**Source information:**
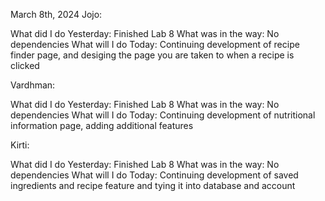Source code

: March 8th, 2024
Jojo:

What did I do Yesterday: Finished Lab 8
What was in the way: No dependencies
What will I do Today: Continuing development of recipe finder page, and desiging the page you are taken to when a recipe is clicked

Vardhman:

What did I do Yesterday: Finished Lab 8
What was in the way: No dependencies
What will I do Today: Continuing development of nutritional information page, adding additional features

Kirti:

What did I do Yesterday: Finished Lab 8
What was in the way: No dependencies
What will I do Today: Continuing development of saved ingredients and recipe feature and tying it into database and account
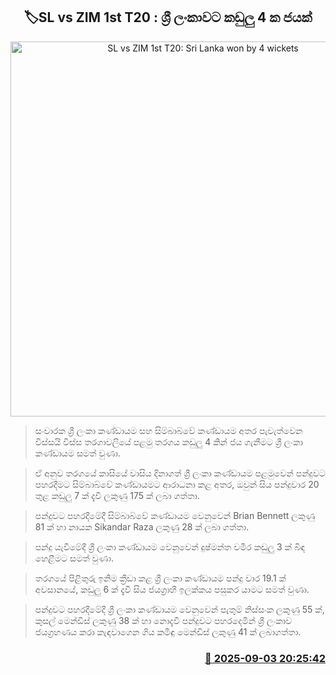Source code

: <p align='center'><b><h2 align='center' title='SL vs ZIM 1st T20: Sri Lanka won by 4 wickets'>🏷SL vs ZIM 1st T20 : ශ්‍රී ලංකාවට කඩුලු 4 ක ජයක්</h2></b></p>
<p align='center'><img src='https://helakuru.sgp1.cdn.digitaloceanspaces.com/esana/images/lib/srilanka-vs-zim-odi1.jpg' width='600' alt='SL vs ZIM 1st T20: Sri Lanka won by 4 wickets'></p>

> සංචාරක ශ්‍රී ලංකා කණ්ඩායම සහ සිම්බාබ්වේ කණ්ඩායම අතර පැවැත්වෙන විස්සයි විස්ස තරගාවලියේ පළමු තරගය කඩුලු 4 කින් ජය ගැනීමට ශ්‍රී ලංකා කණ්ඩායම සමත් වුණා.

> ඒ අනුව තරගයේ කාසියේ වාසිය දිනාගත් ශ්‍රී ලංකා කණ්ඩායම පළමුවෙන් පන්දුවට පහරදීමට සිම්බාබ්වේ කණ්ඩායමට ආරාධනා කළ අතර, ඔවුන් සිය පන්දුවාර 20 තුළ කඩුලු 7 ක් දැවී ලකුණු 175 ක් ලබා ගත්තා.

> පන්දුවට පහරදීමේදී සිම්බාබ්වේ කණ්ඩායම වෙනුවෙන් Brian Bennett ලකුණු 81 ක් හා නායක Sikandar Raza ලකුණු 28 ක් ලබා ගත්තා.

> පන්දු යැවීමේදී ශ්‍රී ලංකා කණ්ඩායම වෙනුවෙන් දුෂ්මන්ත චමීර කඩුලු 3 ක් බිඳ හෙළීමට සමත් වුණා.

> තරගයේ පිළිතුරු ඉනිම ක්‍රීඩා කළ ශ්‍රී ලංකා කණ්ඩායම පන්දු වාර 19.1 ක් අවසානයේ, කඩුලු 6 ක් දැවී සිය ජයග්‍රාහී ඉලක්කය පසුකර යාමට සමත් වුණා.

> පන්දුවට පහරදීමේදී ශ්‍රී ලංකා කණ්ඩායම වෙනුවෙන් පැතුම් නිස්සංක ලකුණු 55 ක්, කුසල් මෙන්ඩිස් ලකුණු 38 ක් හා නොදැවී පන්දුවට පහරදෙමින් ශ්‍රී ලංකාව ජයග්‍රහණය කරා කැඳවාගෙන ගිය කමිඳු මෙන්ඩිස් ලකුණු 41 ක් ලබාගත්තා.



<h3 align='right'><a href='https://www.helakuru.lk/esana/p/113329/'>📅 2025-09-03 20:25:42</a></h3>
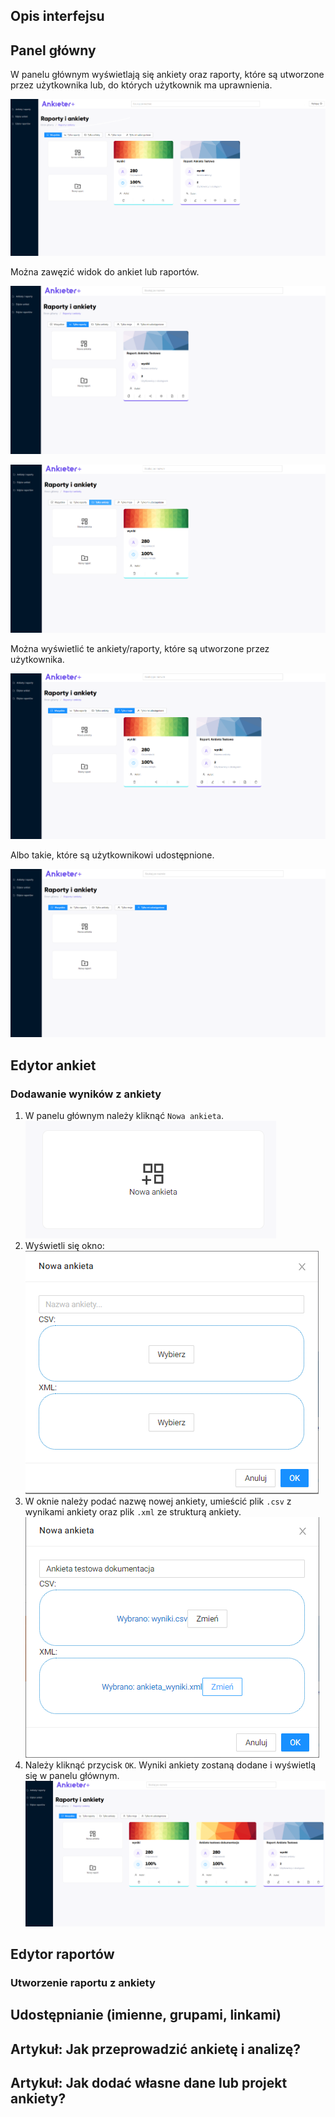 ## Opis interfejsu

## Panel główny

W panelu głównym wyświetlają się ankiety oraz raporty, które są utworzone przez użytkownika lub, do których użytkownik ma uprawnienia.

![img_1.png](../img/img_1.png)

Można zawęzić widok do ankiet lub raportów.


![img_4.png](../img/img_4.png)

![img_5.png](../img/img_5.png)

Można wyświetlić te ankiety/raporty, które są utworzone przez użytkownika. 

![img_6.png](../img/img_6.png)

Albo takie, które są użytkownikowi udostępnione.

![img_7.png](../img/img_7.png)

## Edytor ankiet

### Dodawanie wyników z ankiety

1. W panelu głównym należy kliknąć  `Nowa ankieta`.  
   ![img_9.png](../img/img_9.png)
2. Wyświetli się okno:  
   ![img_8.png](../img/img_8.png)
3. W oknie należy podać nazwę nowej ankiety, umieścić plik `.csv` z wynikami ankiety oraz plik `.xml` ze strukturą ankiety.  
   ![img_10.png](../img/img_10.png)
4. Należy kliknąć przycisk `OK`. Wyniki ankiety zostaną dodane i wyświetlą się w panelu głównym.  
   ![img_12.png](../img/img_12.png)

## Edytor raportów

### Utworzenie raportu z ankiety

## Udostępnianie (imienne, grupami, linkami)

## Artykuł: Jak przeprowadzić ankietę i analizę?

## Artykuł: Jak dodać własne dane lub projekt ankiety?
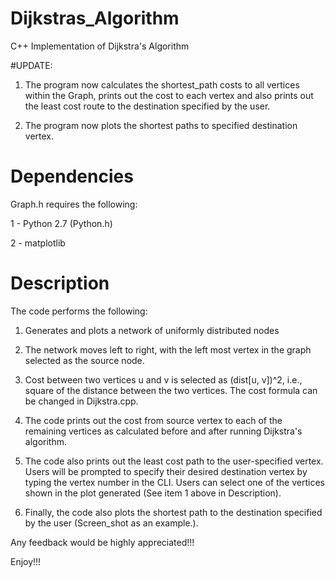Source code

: # Dijkstras_Algorithm
C++ Implementation of Dijkstra's Algorithm

#UPDATE: 
1) The program now calculates the shortest_path costs to all vertices within the Graph, prints out the cost to each vertex and also prints out the least cost route to the destination specified by the user. 

2) The program now plots the shortest paths to specified destination vertex.

# Dependencies
Graph.h requires the following:

1 - Python 2.7 (Python.h)

2 - matplotlib

# Description
The code performs the following:

1) Generates and plots a network of uniformly distributed nodes

2) The network moves left to right, with the left most vertex in the graph selected as the source node.
  
3) Cost between two vertices u and v is selected as (dist[u, v])^2, i.e., square of the distance between the two vertices. The cost formula can be changed in Dijkstra.cpp.

4) The code prints out the cost from source vertex to each of the remaining vertices as calculated before and after running Dijkstra's algorithm.

5) The code also prints out the least cost path to the user-specified vertex. Users will be prompted to specify their desired destination vertex by typing the vertex number in the CLI. Users can select one of the vertices shown in the plot generated (See item 1 above in Description).

6) Finally, the code also plots the shortest path to the destination specified by the user (Screen_shot as an example.).

Any feedback would be highly appreciated!!!

Enjoy!!!
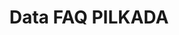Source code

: ---
title: Data FAQ PILKADA
organization: KPU REPUBLIK INDONESIA
notes: Data FAQ PILKADA
resources:
  - name: CSV Faqs
    url: 'https://github.com/pemiluAPI/pemilu-data/raw/master/faq_pilkada/faqs.csv'
    format: csv
  - name: CSV Tags
    url: 'https://github.com/pemiluAPI/pemilu-data/raw/master/faq_pilkada/tags.csv'
    format: csv
category:
  - FAQ PILKADA
maintainer: ''
maintainer_email: ''
---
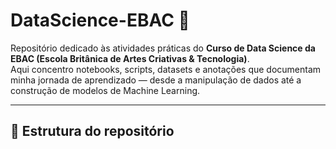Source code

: # DataScience-EBAC 🚀

Repositório dedicado às atividades práticas do **Curso de Data Science da EBAC (Escola Britânica de Artes Criativas & Tecnologia)**.  
Aqui concentro notebooks, scripts, datasets e anotações que documentam minha jornada de aprendizado ― desde a manipulação de dados até a construção de modelos de Machine Learning.

---

## 📑 Estrutura do repositório

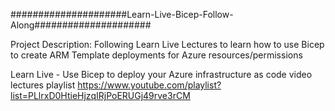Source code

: #####################Learn-Live-Bicep-Follow-Along#####################

Project Description: Following Learn Live Lectures to learn how to use Bicep to create ARM Template deployments for Azure resources/permissions

Learn Live - Use Bicep to deploy your Azure infrastructure as code video lectures playlist
https://www.youtube.com/playlist?list=PLlrxD0HtieHjzqIRjPoERUGj49rve3rCM

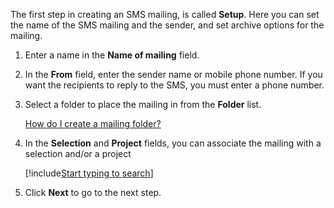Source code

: <!-- markdownlint-disable-file MD041 -->
The first step in creating an SMS mailing, is called **Setup**. Here you can set the name of the SMS mailing and the sender, and set archive options for the mailing.

1. Enter a name in the **Name of mailing** field.

2. In the **From** field, enter the sender name or mobile phone number. If you want the recipients to reply to the SMS, you must enter a phone number.

3. Select a folder to place the mailing in from the **Folder** list.

    [How do I create a mailing folder?][19]

4. In the **Selection** and **Project** fields, you can associate the mailing with a selection and/or a project

    [!include[Start typing to search](type-to-search.md)]

5. Click **Next** to go to the next step.

<!-- Referenced links -->
[19]: ../../../../learn/create-folder.md

<!-- Referenced images -->

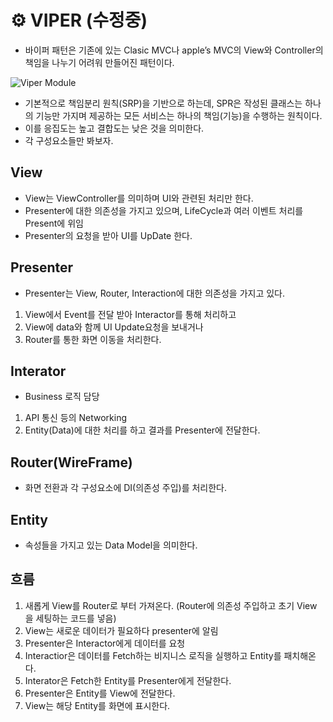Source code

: # ⚙️ VIPER (수정중)

- 바이퍼 패턴은 기존에 있는 Clasic MVC나 apple’s MVC의 View와 Controller의 책임을 나누기 어려워 만들어진 패턴이다.

![Viper Module](https://ckl-website-static.s3.amazonaws.com/wp-content/uploads/2016/04/Viper-Module.png.webp)

- 기본적으로 책임분리 원칙(SRP)을 기반으로 하는데, SPR은 작성된 클래스는 하나의 기능만 가지며 제공하는 모든 서비스는 하나의 책임(기능)을 수행하는 원칙이다.
- 이를 응집도는 높고 결합도는 낮은 것을 의미한다.
- 각 구성요소들만 봐보자.

## View

- View는 ViewController를 의미하며 UI와 관련된 처리만 한다.
- Presenter에 대한 의존성을 가지고 있으며, LifeCycle과 여러 이벤트 처리를 Present에 위임
- Presenter의 요청을 받아 UI를 UpDate 한다.

## Presenter

- Presenter는 View, Router, Interaction에 대한 의존성을 가지고 있다.

1. View에서 Event를 전달 받아 Interactor를 통해 처리하고
2. View에 data와 함께 UI Update요청을 보내거나
3. Router를 통한 화면 이동을 처리한다.

## Interator

- Business 로직 담당

1. API 통신 등의 Networking
2. Entity(Data)에 대한 처리를 하고 결과를 Presenter에 전달한다.

## Router(WireFrame)

- 화면 전환과 각 구성요소에 DI(의존성 주입)를 처리한다.

## Entity

- 속성들을 가지고 있는 Data Model을 의미한다.

## 흐름

1. 새롭게 View를 Router로 부터 가져온다. (Router에 의존성 주입하고 초기 View 을 세팅하는 코드를 넣음)
2. View는 새로운 데이터가 필요하다 presenter에 알림
3. Presenter은 Interactor에게 데이터를 요청
4. Interactior은 데이터를 Fetch하는 비지니스 로직을 실행하고 Entity를 패치해온다.
5. Interator은 Fetch한 Entity를 Presenter에게 전달한다.
6. Presenter은 Entity를 View에 전달한다.
7. View는 해당 Entity를 화면에 표시한다.
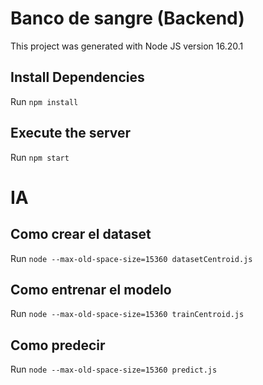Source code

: # Banco de sangre (Backend)

This project was generated with Node JS version 16.20.1

## Install Dependencies

Run `npm install`

## Execute the server

Run `npm start`


# IA 

## Como crear el dataset

Run `node --max-old-space-size=15360 datasetCentroid.js`

## Como entrenar el modelo

Run `node --max-old-space-size=15360 trainCentroid.js`

## Como predecir 

Run `node --max-old-space-size=15360 predict.js`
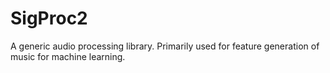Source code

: # SigProc2

A generic audio processing library. Primarily used for feature generation of music for machine learning.
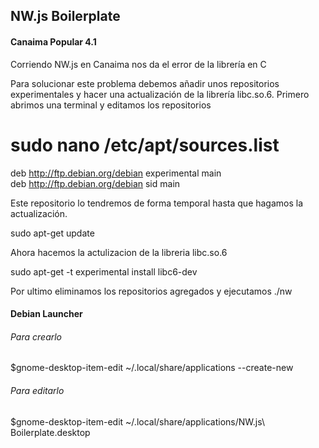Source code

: ## NW.js Boilerplate

#### Canaima Popular 4.1

Corriendo NW.js en Canaima nos da el error de la librería en C

Para solucionar este problema debemos añadir unos repositorios experimentales y hacer una actualización de la librería libc.so.6. Primero abrimos una terminal y editamos los repositorios

  # sudo nano /etc/apt/sources.list

deb http://ftp.debian.org/debian experimental main <br>
deb http://ftp.debian.org/debian sid main

Este repositorio lo tendremos de forma temporal hasta que hagamos la actualización.

sudo apt-get update

Ahora hacemos la actulizacion de la libreria libc.so.6

sudo apt-get -t experimental install libc6-dev

Por ultimo eliminamos los repositorios agregados y ejecutamos ./nw

#### Debian Launcher
###### Para crearlo 
$gnome-desktop-item-edit ~/.local/share/applications --create-new

###### Para editarlo
$gnome-desktop-item-edit ~/.local/share/applications/NW.js\ Boilerplate.desktop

**The problem:** Your job is to return all lines above that hold the word "Canaima".

**Solution to this problem:**
#### Canaima Popular 4.1
Corriendo NW.js en Canaima nos da el error de la librería en C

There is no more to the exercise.